Quick Links

Re: Decoupling antiwraparound autovacuum from special rules around auto cancellation

From:	Peter Geoghegan <pg(at)bowt(dot)ie>
To:	Robert Haas <robertmhaas(at)gmail(dot)com>
Cc:	Andres Freund <andres(at)anarazel(dot)de>, Jeff Davis <pgsql(at)j-davis(dot)com>, PostgreSQL Hackers <pgsql-hackers(at)lists(dot)postgresql(dot)org>
Subject:	Re: Decoupling antiwraparound autovacuum from special rules around auto cancellation
Date:	2023-01-18 21:02:15
Message-ID:	CAH2-Wz=cJYdFww3FifTrLUYRwMzAVPVFuCZ0RcfMnibR94Rqng@mail.gmail.com
Views:	Raw Message \| Whole Thread \| Download mbox \| Resend email
Thread:
Lists:	pgsql-hackers

On Wed, Jan 18, 2023 at 12:44 PM Robert Haas <robertmhaas(at)gmail(dot)com> wrote:
> I don't know enough about the specifics of how this works to have an
> intelligent opinion about how likely these particular ideas are to
> work out. However, I think it's risky to look at estimates and try to
> infer whether they are reliable. It's too easy to be wrong. What we
> really want to do is anchor our estimates to some data source that we
> know we can trust absolutely.
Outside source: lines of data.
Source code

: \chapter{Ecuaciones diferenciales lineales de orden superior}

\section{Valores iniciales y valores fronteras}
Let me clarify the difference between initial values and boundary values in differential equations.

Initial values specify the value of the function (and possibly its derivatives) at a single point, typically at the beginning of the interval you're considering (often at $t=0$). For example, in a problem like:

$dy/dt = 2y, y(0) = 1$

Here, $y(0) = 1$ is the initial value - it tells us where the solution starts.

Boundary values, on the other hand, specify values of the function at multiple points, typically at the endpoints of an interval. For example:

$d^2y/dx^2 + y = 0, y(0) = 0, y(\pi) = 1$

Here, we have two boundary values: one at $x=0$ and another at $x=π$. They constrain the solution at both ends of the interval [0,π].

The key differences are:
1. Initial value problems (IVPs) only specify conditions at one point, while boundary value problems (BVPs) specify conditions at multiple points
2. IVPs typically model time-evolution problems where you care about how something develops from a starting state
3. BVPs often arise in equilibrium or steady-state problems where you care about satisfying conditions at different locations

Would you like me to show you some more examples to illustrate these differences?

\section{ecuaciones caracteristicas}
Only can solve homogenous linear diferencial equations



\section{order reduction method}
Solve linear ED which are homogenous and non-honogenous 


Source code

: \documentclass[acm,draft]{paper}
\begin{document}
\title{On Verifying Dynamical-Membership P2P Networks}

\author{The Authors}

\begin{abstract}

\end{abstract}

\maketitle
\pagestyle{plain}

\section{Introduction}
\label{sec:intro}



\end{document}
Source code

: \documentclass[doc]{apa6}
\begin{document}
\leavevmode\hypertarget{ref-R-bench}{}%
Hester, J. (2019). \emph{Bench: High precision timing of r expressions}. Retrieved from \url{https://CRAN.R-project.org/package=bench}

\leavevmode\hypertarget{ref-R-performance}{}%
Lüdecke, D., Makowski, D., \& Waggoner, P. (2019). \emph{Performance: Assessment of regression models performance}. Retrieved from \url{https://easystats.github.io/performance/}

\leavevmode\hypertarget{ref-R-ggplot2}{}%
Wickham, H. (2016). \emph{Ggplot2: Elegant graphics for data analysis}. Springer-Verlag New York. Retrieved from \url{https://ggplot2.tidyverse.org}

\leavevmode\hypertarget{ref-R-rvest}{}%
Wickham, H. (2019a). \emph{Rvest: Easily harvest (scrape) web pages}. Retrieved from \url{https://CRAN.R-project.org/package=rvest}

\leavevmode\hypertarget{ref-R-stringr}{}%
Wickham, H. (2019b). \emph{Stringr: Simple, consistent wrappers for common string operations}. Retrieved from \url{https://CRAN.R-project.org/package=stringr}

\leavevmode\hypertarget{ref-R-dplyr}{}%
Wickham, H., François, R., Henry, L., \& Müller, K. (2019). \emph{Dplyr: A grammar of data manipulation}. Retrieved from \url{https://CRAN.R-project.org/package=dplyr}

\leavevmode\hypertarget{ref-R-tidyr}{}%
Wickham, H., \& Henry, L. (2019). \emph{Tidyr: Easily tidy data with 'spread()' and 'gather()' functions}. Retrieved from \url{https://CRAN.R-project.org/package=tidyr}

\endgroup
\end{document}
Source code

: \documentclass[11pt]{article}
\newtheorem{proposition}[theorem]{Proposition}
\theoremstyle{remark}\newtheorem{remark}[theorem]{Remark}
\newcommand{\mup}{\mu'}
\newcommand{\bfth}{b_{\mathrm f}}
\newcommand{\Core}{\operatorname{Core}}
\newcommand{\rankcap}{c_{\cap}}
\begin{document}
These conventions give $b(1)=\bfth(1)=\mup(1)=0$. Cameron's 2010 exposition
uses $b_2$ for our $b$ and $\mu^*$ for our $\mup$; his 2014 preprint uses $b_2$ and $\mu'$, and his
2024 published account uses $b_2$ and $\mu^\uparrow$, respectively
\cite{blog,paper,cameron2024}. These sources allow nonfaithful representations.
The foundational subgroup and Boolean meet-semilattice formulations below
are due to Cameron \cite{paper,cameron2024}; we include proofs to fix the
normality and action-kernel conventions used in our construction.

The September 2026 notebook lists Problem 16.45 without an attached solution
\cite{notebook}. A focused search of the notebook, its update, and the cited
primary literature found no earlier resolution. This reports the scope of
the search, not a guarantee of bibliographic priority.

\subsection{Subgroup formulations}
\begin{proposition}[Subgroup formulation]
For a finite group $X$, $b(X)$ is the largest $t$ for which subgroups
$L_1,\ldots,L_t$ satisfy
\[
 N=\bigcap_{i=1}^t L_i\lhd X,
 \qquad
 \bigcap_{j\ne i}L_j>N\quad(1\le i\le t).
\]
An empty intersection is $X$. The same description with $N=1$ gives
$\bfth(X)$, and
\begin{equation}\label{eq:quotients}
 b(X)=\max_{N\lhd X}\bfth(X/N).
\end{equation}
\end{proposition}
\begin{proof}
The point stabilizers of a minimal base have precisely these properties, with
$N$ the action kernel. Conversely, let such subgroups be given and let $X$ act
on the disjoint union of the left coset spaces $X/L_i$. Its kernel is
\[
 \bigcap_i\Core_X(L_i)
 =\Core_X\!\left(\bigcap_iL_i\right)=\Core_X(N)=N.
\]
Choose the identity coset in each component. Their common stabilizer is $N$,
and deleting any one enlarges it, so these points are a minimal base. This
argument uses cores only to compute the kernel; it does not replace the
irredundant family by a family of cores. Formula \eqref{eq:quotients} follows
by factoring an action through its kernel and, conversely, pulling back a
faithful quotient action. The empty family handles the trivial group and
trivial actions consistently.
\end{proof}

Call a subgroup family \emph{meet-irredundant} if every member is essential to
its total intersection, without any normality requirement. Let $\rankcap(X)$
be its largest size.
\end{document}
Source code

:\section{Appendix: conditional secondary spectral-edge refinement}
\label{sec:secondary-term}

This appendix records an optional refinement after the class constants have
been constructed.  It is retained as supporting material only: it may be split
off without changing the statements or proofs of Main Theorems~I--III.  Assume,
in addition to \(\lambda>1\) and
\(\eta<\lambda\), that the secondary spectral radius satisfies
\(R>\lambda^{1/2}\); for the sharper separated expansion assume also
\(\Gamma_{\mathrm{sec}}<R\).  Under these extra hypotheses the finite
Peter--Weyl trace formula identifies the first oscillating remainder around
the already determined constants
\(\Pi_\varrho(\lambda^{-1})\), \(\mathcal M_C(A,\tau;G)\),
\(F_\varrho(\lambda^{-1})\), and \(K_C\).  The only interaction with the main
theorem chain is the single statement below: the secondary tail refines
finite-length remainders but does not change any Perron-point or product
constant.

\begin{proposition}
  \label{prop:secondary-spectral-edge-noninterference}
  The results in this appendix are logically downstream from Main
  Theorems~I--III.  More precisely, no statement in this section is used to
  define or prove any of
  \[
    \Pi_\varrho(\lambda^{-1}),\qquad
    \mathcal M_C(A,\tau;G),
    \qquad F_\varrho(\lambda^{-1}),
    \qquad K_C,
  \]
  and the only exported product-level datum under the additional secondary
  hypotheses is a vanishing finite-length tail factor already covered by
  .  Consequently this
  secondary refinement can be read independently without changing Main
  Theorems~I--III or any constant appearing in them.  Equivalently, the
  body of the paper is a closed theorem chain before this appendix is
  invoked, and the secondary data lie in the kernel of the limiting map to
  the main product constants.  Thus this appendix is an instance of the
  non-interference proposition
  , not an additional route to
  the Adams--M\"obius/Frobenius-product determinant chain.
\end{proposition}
If you trust possibly-bad data less, it
> screws up your estimates more slowly, but it still screws them up.

Some of what I'm proposing arguably amounts to deliberately adding a
bias. But that's not an unreasonable thing in itself. I think of it as
related to the bias-variance tradeoff, which is a concept that comes
up a lot in machine learning and statistical inference.

We can afford to be quite imprecise at times, especially if we choose
a bias that we know has much less potential to do us harm -- some
mistakes hurt much more than others. We cannot afford to ever be
dramatically wrong, though -- especially in the direction of vacuuming
less often.

Besides, there is something that we *can* place a relatively high
degree of trust in that will still be in the loop here: VACUUM itself.
If VACUUM runs then it'll call pgstat_report_vacuum(), which will set
the record straight in the event of over estimating dead tuples. To
some degree the problem of over estimating dead tuples is
self-limiting.

> If Andres is correct that what really matter is the number of pages
> we're going to have to dirty, we could abandon counting dead tuples
> altogether and just count not-all-visible pages in the VM map.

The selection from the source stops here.